Engineering SAS Project
The development of the engineering process is crucial in any SAS project. Sometimes it takes longer than expected and in extreme scenarios may put corporate deadlines for accomplishing entire substation projects at risk. There are several main factors that can detrimentally affect the engineering process of SAS project.

The most common and at the same time most critical is the uncertain scope and/or technical requirements in the user specification. Every aditional feature inrease the project price and put the project to the limit.

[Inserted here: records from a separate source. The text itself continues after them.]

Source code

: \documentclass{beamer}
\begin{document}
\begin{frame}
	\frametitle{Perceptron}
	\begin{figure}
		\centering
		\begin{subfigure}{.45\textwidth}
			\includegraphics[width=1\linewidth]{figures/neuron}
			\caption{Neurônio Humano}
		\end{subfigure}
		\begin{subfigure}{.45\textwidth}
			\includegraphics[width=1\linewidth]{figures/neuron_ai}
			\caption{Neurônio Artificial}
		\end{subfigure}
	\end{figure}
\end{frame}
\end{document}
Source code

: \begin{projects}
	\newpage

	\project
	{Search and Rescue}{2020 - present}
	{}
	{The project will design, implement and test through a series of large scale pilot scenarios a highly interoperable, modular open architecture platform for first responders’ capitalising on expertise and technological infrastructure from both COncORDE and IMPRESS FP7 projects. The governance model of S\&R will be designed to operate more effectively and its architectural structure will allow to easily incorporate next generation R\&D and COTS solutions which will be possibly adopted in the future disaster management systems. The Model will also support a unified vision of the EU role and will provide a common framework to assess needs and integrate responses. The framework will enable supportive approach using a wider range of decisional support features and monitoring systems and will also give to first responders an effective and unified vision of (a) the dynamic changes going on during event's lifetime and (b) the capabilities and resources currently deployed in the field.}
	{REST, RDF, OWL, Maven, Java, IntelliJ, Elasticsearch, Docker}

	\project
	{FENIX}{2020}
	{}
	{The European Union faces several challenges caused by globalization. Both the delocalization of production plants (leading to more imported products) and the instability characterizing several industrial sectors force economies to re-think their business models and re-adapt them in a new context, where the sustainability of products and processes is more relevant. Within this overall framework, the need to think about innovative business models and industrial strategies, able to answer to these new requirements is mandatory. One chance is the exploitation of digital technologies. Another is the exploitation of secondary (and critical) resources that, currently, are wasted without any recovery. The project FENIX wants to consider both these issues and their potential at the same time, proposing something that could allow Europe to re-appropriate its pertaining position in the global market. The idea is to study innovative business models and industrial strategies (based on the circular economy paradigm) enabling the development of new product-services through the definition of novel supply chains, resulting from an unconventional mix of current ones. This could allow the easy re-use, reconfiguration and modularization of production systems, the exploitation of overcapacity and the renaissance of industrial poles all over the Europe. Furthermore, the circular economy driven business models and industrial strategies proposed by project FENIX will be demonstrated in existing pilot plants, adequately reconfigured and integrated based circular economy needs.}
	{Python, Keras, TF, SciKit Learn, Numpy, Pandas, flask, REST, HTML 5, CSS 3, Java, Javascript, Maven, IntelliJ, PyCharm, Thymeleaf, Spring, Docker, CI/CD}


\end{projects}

Obviously, the consequence of this issue are prolonged discussions to agree a definitive solution.
Consequently there are annoying and costly delays in submitting information.
This technical article intends to help all SAS project actors to carry out the engineering process in an efficient manner.
- Tricky SAS Requirements
- Clear Overview of the Entire SAS:
- Attachment (PDF) 🔗 Download ‘Modern Grid and Substation Automation’
1. Tricky SAS Requirements
The initial SAS requirements are outlined by the substation owner through a combination of formal specification and planning information. Specification covers the technical aspects to be considered for system design while planning information refers to all management premises to be followed to fulfill the project objectives.
Commonly, the scope and depth of SAS technical specification varies significantly from a substation owner to another.
Other extreme cases exhibit an exaggerated level of detail, sometimes including the desired SAS topology. These cases may force SAS suppliers to offer unproven prototype solutions.
Figure 1 – Substation automation, control and protection panel


2. Clear Overview of the Entire SAS
Having an early, clear overview of the entire prospective system is a key factor in the SAS engineering process. This allows knowledge in advance about the scope of the work to be developed, it is the guide to define what information is needed from both sides and forms the basis for planning different engineering activities.
This step usually concludes with drawing up a detailed and definitive physical topology scheme in which different real devices and the integrated communication network are represented (instead of just a simplified logic topology scheme).
Figure 2 – Single line diagram and physical layout of 220/110/35/10kV substation (click to zoom)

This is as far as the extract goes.